▶ [RECORD SET]:
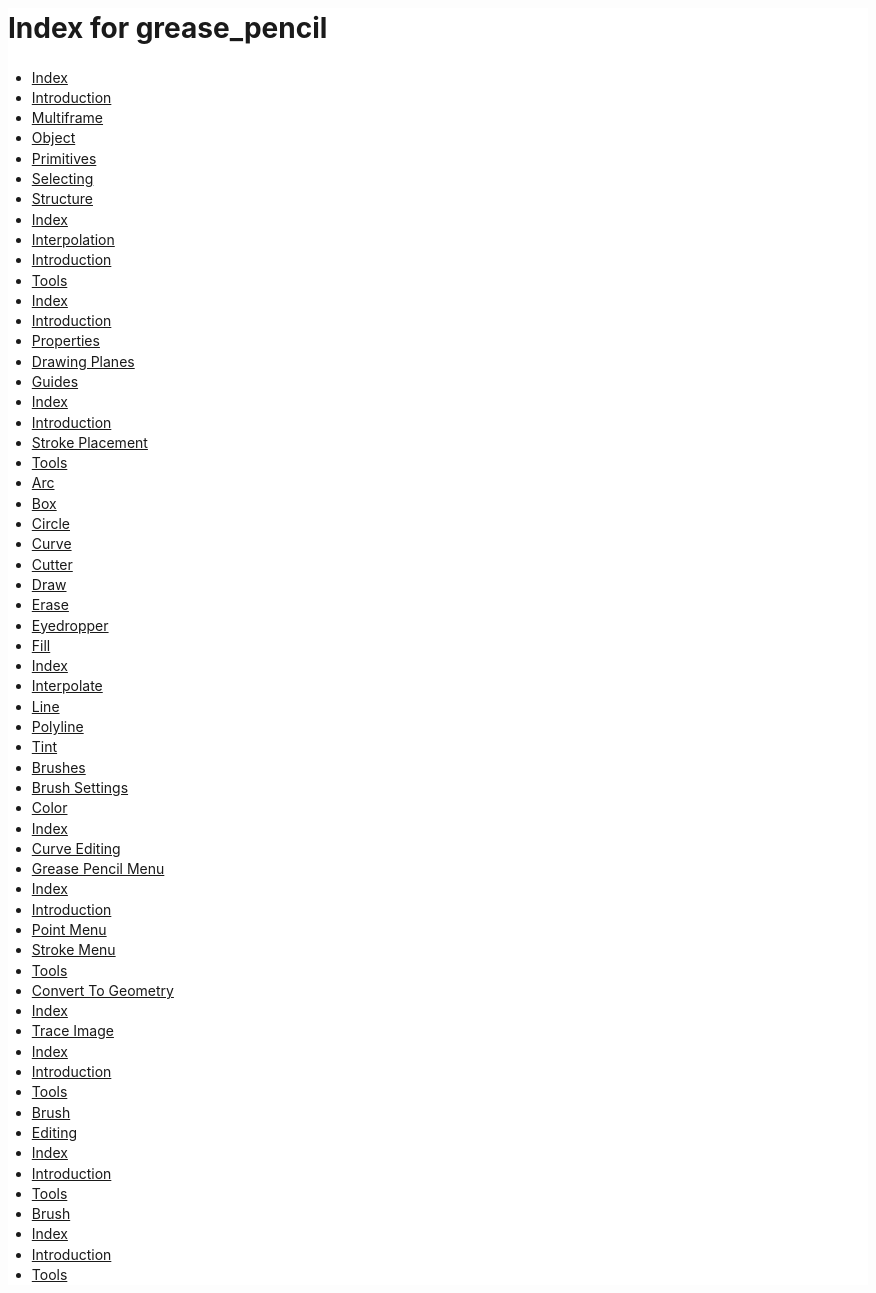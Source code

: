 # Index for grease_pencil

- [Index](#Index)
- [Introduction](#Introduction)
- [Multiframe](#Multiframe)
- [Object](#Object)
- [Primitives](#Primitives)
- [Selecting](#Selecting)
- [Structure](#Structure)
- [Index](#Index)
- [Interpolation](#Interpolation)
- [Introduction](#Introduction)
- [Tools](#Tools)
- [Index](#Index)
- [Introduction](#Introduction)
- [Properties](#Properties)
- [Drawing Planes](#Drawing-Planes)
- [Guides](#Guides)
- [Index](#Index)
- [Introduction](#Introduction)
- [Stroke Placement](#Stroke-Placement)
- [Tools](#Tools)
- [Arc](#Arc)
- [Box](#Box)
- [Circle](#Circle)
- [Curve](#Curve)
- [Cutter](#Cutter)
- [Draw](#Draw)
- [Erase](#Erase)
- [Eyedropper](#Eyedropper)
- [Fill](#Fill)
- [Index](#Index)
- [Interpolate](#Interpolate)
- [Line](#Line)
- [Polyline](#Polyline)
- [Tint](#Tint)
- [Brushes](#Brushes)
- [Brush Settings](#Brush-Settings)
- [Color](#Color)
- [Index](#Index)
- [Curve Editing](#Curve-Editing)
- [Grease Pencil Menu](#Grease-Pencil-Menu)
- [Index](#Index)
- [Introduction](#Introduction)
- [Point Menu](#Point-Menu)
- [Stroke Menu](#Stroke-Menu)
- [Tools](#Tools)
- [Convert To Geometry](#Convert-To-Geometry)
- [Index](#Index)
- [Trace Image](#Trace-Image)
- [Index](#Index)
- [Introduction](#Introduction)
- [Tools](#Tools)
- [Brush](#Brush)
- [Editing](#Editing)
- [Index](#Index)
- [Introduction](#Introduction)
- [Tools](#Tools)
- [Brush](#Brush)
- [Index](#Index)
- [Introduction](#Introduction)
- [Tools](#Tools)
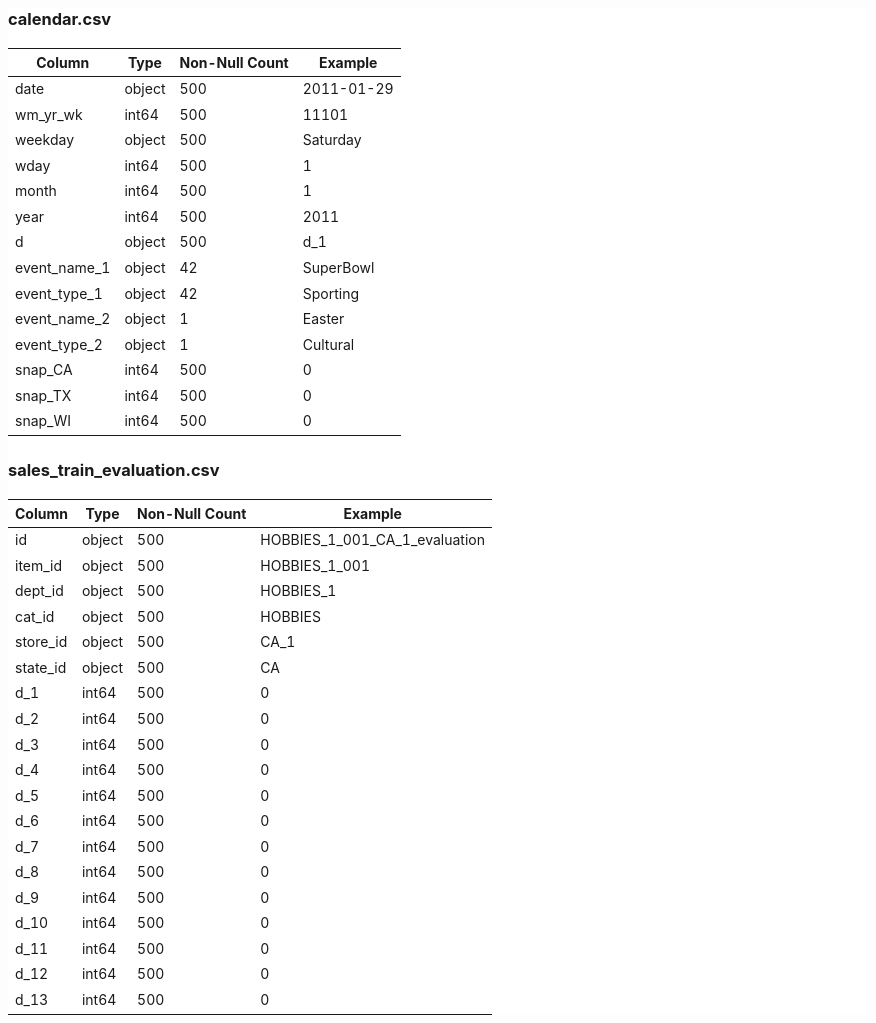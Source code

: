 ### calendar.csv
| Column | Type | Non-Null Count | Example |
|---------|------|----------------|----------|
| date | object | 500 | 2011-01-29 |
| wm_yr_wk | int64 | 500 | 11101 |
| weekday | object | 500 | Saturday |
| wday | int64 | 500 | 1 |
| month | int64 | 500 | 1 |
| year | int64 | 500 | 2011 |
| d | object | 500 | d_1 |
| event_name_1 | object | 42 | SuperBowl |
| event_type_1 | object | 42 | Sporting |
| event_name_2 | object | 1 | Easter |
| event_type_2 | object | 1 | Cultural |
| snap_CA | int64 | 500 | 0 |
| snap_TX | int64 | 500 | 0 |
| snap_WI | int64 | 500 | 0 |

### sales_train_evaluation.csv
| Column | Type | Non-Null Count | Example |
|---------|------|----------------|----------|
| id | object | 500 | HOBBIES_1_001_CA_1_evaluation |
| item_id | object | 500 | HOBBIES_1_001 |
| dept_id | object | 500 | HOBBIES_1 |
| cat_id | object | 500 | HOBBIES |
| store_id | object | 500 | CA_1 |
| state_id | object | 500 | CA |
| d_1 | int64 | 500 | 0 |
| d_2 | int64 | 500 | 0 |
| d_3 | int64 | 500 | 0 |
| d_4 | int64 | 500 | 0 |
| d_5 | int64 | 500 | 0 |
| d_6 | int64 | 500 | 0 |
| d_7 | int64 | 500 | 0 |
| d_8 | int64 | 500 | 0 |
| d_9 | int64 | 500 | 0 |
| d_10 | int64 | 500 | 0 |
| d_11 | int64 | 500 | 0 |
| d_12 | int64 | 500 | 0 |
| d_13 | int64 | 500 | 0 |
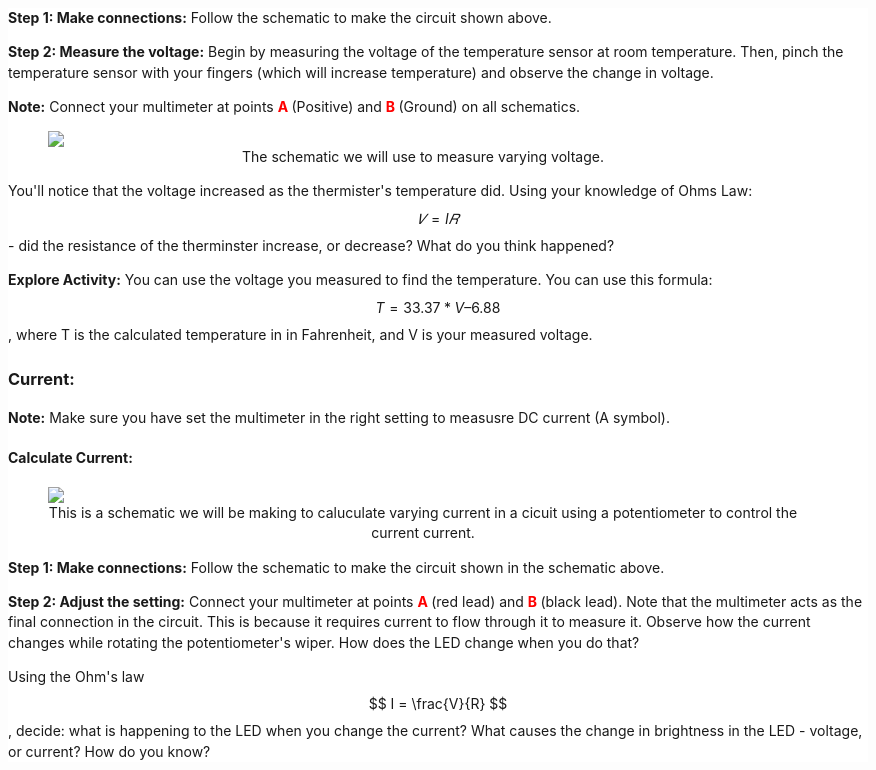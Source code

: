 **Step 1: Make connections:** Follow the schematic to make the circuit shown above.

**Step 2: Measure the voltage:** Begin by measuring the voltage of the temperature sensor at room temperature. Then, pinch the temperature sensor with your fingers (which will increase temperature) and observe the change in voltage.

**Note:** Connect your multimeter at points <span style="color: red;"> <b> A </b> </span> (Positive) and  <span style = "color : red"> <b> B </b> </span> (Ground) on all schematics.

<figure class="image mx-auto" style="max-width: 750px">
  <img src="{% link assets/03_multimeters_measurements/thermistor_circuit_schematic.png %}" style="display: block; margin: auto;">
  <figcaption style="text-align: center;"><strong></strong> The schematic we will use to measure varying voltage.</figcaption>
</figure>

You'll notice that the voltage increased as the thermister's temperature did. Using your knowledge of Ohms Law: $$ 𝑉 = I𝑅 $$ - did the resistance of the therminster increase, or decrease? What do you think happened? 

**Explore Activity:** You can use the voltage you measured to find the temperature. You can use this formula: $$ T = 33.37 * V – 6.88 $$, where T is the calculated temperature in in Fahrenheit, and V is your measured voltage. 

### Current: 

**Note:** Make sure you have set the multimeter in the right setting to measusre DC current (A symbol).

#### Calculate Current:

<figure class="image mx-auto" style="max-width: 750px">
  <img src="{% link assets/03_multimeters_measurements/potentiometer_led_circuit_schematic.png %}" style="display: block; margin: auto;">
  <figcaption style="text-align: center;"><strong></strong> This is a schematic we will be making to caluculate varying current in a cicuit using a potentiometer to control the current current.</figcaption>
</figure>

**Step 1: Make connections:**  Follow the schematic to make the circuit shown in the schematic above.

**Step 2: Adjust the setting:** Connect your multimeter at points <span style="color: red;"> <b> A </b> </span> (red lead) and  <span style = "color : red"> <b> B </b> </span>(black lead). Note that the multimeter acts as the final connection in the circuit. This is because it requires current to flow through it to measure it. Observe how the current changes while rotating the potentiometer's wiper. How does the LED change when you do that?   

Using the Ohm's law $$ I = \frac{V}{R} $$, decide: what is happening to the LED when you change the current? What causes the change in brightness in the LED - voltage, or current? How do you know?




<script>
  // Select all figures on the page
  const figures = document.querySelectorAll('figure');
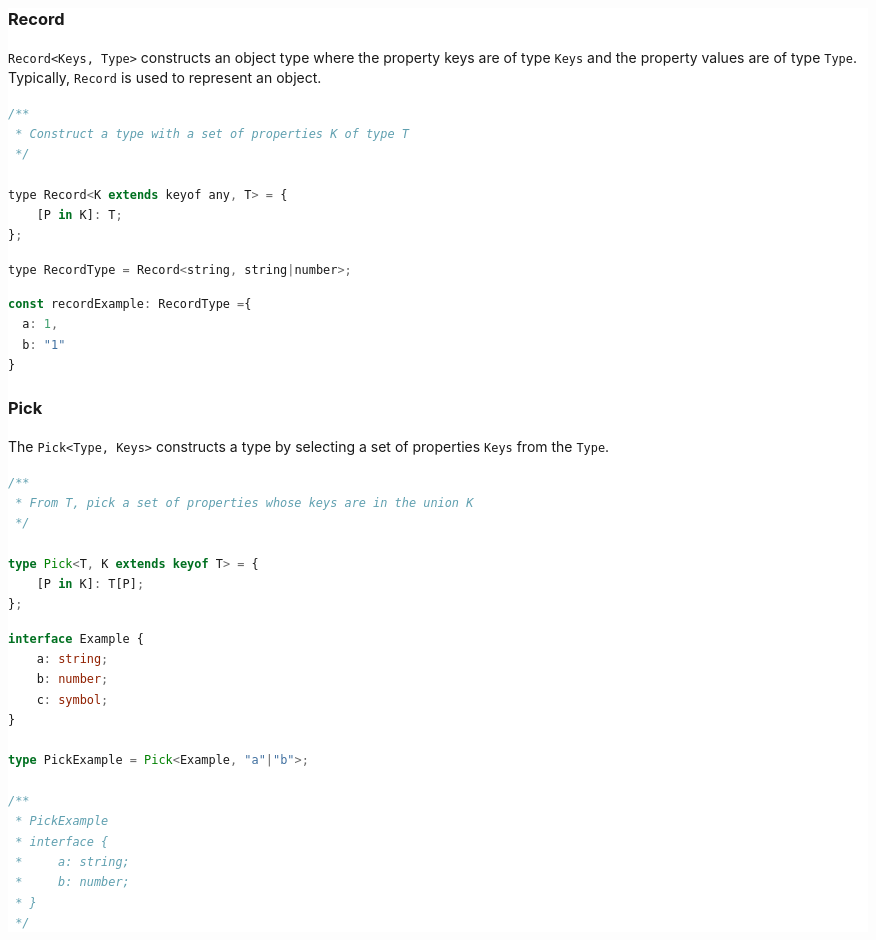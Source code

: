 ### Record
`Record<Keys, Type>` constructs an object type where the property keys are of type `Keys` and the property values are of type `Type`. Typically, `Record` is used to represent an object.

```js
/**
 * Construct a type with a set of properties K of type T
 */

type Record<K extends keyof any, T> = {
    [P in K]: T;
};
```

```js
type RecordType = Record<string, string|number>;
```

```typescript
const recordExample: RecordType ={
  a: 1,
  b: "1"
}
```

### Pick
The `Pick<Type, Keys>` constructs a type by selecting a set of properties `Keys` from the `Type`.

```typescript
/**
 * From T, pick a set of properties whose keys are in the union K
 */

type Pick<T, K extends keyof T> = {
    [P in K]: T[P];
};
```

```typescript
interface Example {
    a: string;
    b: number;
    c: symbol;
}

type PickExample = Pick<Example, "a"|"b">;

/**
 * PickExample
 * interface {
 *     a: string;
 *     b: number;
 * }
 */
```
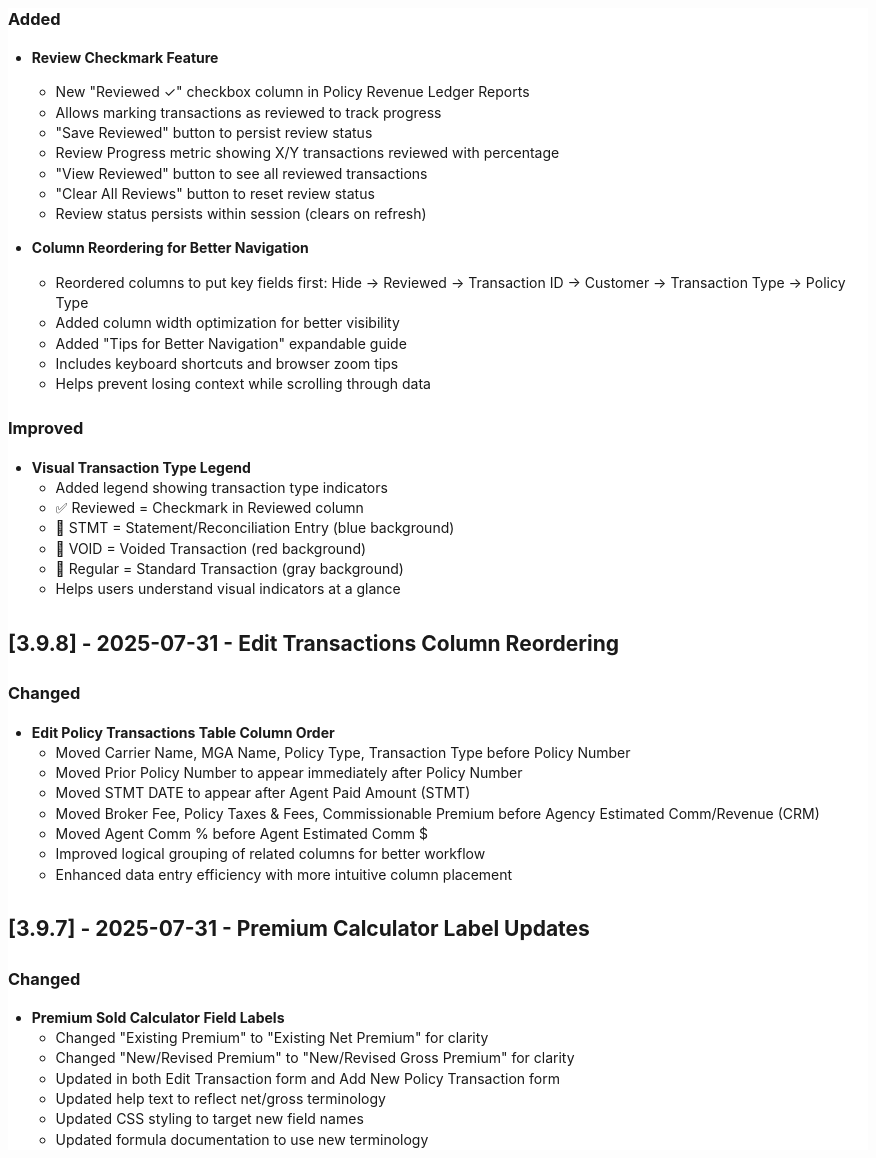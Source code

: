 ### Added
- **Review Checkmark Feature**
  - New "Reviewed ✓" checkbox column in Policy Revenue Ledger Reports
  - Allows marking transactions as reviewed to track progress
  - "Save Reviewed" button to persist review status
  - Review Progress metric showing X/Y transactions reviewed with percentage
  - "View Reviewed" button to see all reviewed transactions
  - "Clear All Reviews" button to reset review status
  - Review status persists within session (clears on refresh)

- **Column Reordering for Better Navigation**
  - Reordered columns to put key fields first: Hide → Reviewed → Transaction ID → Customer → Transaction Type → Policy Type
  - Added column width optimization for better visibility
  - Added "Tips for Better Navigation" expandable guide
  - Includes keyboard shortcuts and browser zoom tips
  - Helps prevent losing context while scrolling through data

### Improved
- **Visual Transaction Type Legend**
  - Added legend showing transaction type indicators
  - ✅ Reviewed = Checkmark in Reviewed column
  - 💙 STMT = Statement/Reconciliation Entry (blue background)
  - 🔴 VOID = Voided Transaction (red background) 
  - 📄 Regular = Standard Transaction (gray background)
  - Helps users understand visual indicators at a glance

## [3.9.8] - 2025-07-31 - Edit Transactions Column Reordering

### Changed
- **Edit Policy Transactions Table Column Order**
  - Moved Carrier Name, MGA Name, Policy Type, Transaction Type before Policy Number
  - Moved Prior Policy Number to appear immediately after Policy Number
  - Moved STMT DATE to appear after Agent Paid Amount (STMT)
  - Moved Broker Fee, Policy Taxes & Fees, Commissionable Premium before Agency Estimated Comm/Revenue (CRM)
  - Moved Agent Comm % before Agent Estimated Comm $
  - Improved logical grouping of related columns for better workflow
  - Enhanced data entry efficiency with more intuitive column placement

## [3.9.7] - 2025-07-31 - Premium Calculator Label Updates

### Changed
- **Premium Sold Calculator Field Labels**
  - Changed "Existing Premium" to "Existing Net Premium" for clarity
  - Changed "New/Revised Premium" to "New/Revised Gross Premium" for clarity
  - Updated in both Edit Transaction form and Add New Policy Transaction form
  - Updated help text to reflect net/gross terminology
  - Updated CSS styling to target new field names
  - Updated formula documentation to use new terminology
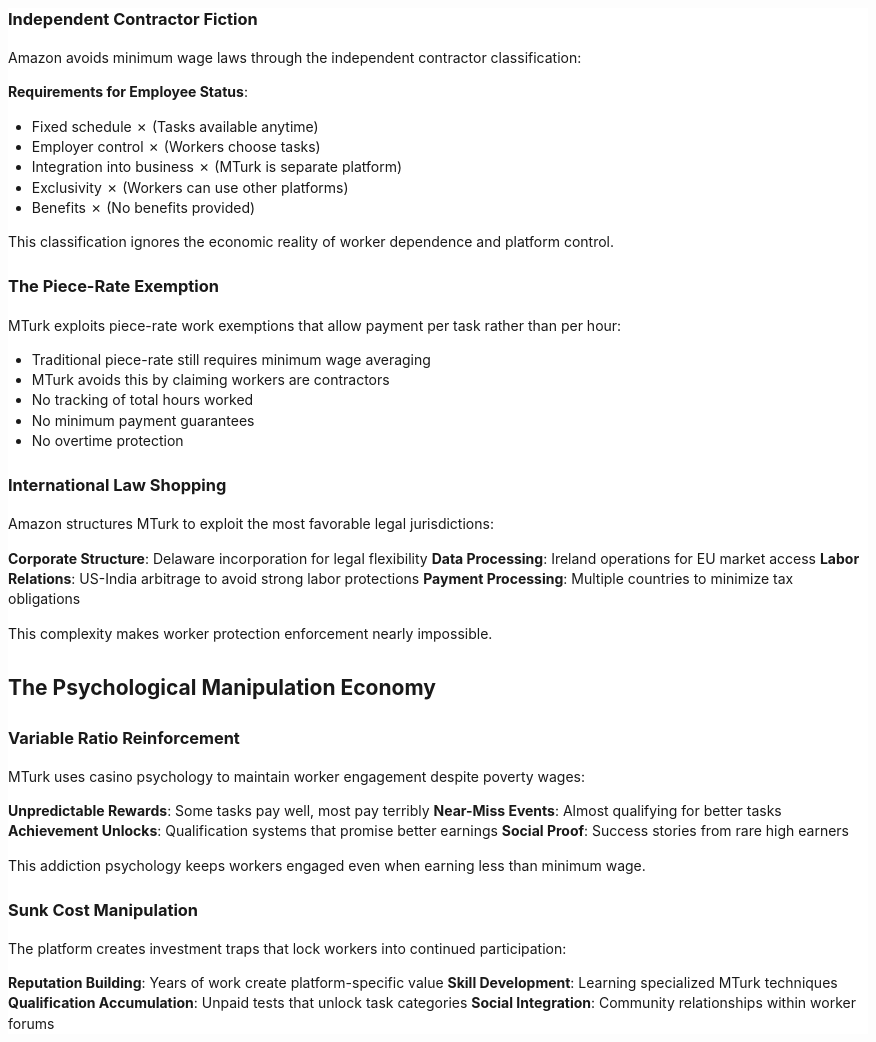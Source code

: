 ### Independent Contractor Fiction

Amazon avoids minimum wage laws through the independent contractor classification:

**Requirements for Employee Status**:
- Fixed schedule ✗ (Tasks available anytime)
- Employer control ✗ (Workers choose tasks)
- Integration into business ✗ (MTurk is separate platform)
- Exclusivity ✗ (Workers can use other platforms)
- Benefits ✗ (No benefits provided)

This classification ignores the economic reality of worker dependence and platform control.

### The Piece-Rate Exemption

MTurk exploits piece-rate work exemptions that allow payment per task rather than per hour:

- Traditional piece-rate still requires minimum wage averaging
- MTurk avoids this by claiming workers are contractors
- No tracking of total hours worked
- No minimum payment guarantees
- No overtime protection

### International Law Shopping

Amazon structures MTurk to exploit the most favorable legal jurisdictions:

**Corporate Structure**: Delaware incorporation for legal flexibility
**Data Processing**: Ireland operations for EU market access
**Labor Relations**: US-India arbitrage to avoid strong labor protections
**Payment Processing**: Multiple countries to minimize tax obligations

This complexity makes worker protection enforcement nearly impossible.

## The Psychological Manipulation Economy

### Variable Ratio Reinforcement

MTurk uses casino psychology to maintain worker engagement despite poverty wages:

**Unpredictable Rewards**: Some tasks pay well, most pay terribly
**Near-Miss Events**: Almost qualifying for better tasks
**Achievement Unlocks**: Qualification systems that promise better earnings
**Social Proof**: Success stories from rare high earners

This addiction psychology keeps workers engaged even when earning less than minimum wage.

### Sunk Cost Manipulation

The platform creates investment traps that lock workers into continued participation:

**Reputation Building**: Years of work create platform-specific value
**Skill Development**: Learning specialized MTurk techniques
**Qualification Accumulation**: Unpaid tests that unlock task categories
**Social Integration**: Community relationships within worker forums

▶ [WHAT IS EXPECTED]:
Say how many lines of the data include the word "through". Nothing other than the number should be given.

▶ [SOLUTION TO THE PROBLEM]:
3